■ Exercise requirements: Using the material below, return exactly the lines between the one holding "in a double" and the one holding "sideband mixer is", inclusive, and no others.

■ Task inputs:
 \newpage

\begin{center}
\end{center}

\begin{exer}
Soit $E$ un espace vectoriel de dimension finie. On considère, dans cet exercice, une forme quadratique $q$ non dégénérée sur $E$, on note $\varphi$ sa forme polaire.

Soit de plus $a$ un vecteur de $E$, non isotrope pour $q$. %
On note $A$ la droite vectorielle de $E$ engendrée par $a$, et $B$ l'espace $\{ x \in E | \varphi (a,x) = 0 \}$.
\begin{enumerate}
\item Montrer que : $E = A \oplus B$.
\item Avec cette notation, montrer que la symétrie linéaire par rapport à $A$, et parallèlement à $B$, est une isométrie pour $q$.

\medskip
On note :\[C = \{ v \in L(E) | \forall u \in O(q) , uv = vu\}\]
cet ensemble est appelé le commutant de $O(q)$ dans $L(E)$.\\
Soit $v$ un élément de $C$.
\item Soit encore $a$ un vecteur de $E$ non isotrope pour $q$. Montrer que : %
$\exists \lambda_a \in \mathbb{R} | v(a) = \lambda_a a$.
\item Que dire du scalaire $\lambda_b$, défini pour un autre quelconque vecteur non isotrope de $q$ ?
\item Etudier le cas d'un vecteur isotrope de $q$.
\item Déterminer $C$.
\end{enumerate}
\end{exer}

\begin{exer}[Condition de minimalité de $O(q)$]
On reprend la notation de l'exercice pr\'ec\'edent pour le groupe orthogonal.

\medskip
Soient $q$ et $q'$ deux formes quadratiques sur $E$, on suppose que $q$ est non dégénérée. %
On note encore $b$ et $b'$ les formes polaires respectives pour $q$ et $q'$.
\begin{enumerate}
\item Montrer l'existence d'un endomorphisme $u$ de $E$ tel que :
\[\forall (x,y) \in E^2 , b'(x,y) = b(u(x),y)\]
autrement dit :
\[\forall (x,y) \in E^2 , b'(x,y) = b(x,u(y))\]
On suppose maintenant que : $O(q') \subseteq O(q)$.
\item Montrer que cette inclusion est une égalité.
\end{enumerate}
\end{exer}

---

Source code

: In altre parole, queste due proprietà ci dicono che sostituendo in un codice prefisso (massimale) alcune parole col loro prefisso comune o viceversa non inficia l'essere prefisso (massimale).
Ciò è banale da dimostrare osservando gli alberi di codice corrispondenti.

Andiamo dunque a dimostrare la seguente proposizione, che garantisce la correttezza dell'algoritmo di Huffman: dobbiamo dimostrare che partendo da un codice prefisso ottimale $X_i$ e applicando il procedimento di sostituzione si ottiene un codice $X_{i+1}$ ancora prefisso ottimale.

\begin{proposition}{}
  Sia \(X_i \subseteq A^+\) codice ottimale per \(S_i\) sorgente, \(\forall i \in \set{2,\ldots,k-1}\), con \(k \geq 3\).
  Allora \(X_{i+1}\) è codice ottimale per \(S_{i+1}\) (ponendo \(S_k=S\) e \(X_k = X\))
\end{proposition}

--

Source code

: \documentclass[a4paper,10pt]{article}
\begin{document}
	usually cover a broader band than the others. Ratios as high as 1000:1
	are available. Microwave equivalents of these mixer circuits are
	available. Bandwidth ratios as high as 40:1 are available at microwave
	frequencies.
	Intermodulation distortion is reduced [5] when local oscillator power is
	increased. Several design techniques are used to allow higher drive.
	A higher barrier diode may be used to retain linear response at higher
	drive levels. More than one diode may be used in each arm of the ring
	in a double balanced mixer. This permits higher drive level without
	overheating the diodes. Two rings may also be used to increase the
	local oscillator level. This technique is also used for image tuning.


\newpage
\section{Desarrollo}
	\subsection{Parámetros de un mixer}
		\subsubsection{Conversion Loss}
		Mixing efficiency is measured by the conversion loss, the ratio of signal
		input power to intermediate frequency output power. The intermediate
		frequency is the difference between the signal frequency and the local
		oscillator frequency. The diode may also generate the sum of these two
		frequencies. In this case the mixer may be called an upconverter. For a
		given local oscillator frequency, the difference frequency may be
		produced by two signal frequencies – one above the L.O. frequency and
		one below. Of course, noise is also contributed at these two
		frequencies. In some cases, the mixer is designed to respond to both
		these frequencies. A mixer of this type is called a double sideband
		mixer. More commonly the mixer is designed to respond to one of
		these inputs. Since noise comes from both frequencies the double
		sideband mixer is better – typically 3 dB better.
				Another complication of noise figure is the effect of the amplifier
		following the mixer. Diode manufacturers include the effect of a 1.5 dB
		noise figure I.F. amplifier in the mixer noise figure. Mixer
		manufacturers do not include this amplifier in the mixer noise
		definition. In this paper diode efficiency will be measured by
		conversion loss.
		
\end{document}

■ Solution for this task:
	in a double balanced mixer. This permits higher drive level without
	overheating the diodes. Two rings may also be used to increase the
	local oscillator level. This technique is also used for image tuning.


\newpage
\section{Desarrollo}
	\subsection{Parámetros de un mixer}
		\subsubsection{Conversion Loss}
		Mixing efficiency is measured by the conversion loss, the ratio of signal
		input power to intermediate frequency output power. The intermediate
		frequency is the difference between the signal frequency and the local
		oscillator frequency. The diode may also generate the sum of these two
		frequencies. In this case the mixer may be called an upconverter. For a
		given local oscillator frequency, the difference frequency may be
		produced by two signal frequencies – one above the L.O. frequency and
		one below. Of course, noise is also contributed at these two
		frequencies. In some cases, the mixer is designed to respond to both
		these frequencies. A mixer of this type is called a double sideband
		mixer. More commonly the mixer is designed to respond to one of
		these inputs. Since noise comes from both frequencies the double
		sideband mixer is better – typically 3 dB better.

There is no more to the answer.